The other thing it tells me is that the problem of homelessness is not that we've run out of places to put people.

No, it comes down to the same thing it came down to in 1864. Power.

People who have power saying that people who don't have power shouldn't be allowed it; it would upset the whole Natural Order of the Universe.

"You can't allow freed slaves to have land." "They never had any land before, they wouldn't know what to do with it." "How can people who only know how to steal chickens raise them?" "It wouldn't look right, have you seen the houses they live in? They're positively eyesores!" "Next thing is, they'll be wanting their children to be able to go to normal schools."

Et cetera. Every possible excuse except the one that gets to the point: "If you give them power, it's less power for me."

Let's see how this works on a smaller scale.

At first glance you would think that if El Centro de la Raza said that 100 or so homeless people could pitch tents on their land until Jan. 16, 2001, that'd be the end of it, wouldn't it?

You'd be right, if El Centro de la Raza had the right to say what happens on El Centro de la Raza land. But in reality, nobody has the right to say what happens on their own land, because power isn't distributed that way.
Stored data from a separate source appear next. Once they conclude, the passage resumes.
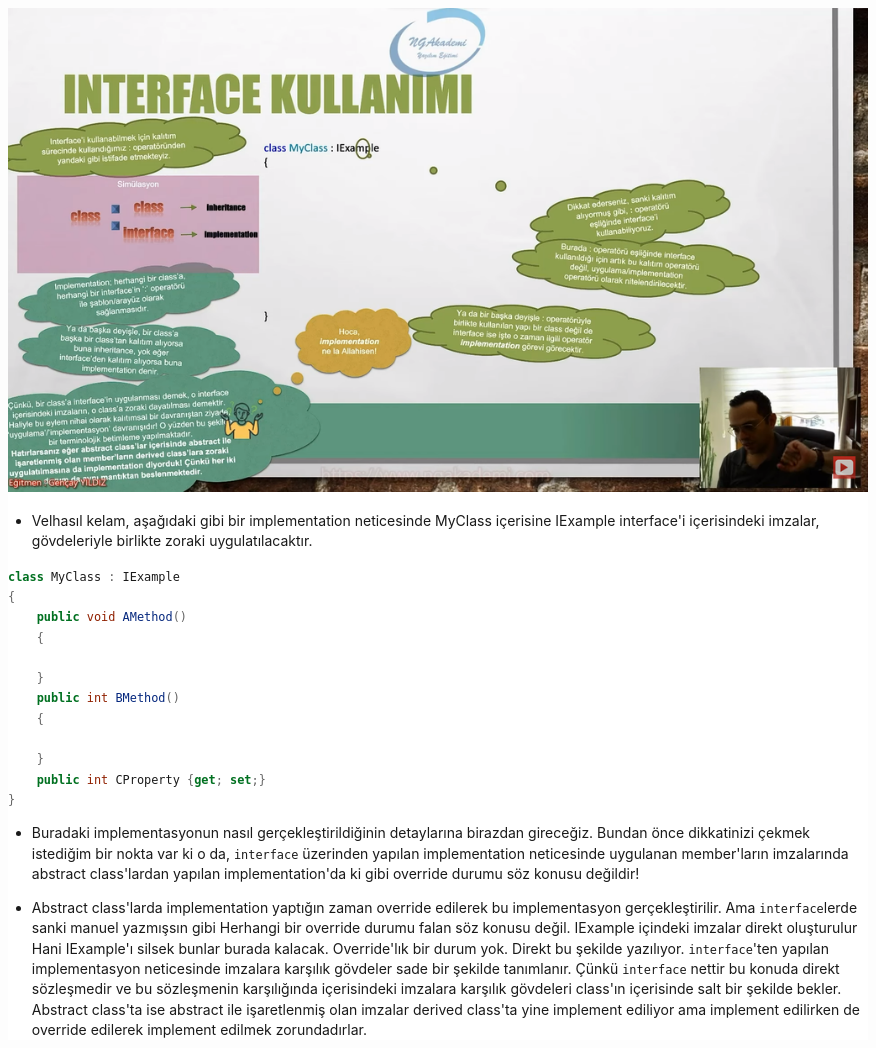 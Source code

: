 <img src="10.png" width="auto">

- Velhasıl kelam, aşağıdaki gibi bir implementation neticesinde MyClass içerisine IExample interface'i içerisindeki imzalar, gövdeleriyle birlikte zoraki uygulatılacaktır.

```C#
class MyClass : IExample
{
    public void AMethod()
    {

    }
    public int BMethod()
    {
        
    }
    public int CProperty {get; set;}
}
```

- Buradaki implementasyonun nasıl gerçekleştirildiğinin detaylarına birazdan gireceğiz. Bundan önce dikkatinizi çekmek istediğim bir nokta var ki o da, `interface` üzerinden yapılan implementation neticesinde uygulanan member'ların imzalarında abstract class'lardan yapılan implementation'da ki gibi override durumu söz konusu değildir!

- Abstract class'larda implementation yaptığın zaman override edilerek bu implementasyon gerçekleştirilir. Ama `interface`lerde sanki manuel yazmışsın gibi Herhangi bir override durumu falan söz konusu değil. IExample içindeki imzalar direkt oluşturulur Hani IExample'ı silsek bunlar burada kalacak. Override'lık bir durum yok. Direkt bu şekilde yazılıyor. `interface`'ten yapılan implementasyon neticesinde imzalara karşılık gövdeler sade bir şekilde tanımlanır. Çünkü `interface` nettir bu konuda direkt sözleşmedir ve bu sözleşmenin karşılığında içerisindeki imzalara karşılık gövdeleri class'ın içerisinde salt bir şekilde bekler. Abstract class'ta ise abstract ile işaretlenmiş olan imzalar derived class'ta yine implement ediliyor ama implement edilirken de override edilerek implement edilmek zorundadırlar.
Go ahead, try painting your house neon mauve, and see what happens.

Or try growing bamboo in your front yard. Or kudzu. That would be interesting, wouldn't it?

Interesting, but not within your power, Tonto. Your Neighborhood Association has some interesting ideas of its own, as does the Department of Construction and Land Use. Their interesting ideas usually involve something called Don't Rock the Boat.

Now if you'd just come in the middle of the night and put up something appealing, like a monolith reminiscent of the monoliths in Stanley Kubrick's "2001, a Space Odyssey," that would be different. That would be art, and this is a forward-looking, artistically sensitive community, which cares about not looking like a bunch of Philistines to the Rest of the World.

What does the Rest of the World have to do with it? Well, they have the power, not us. Didn't you know that, Tonto?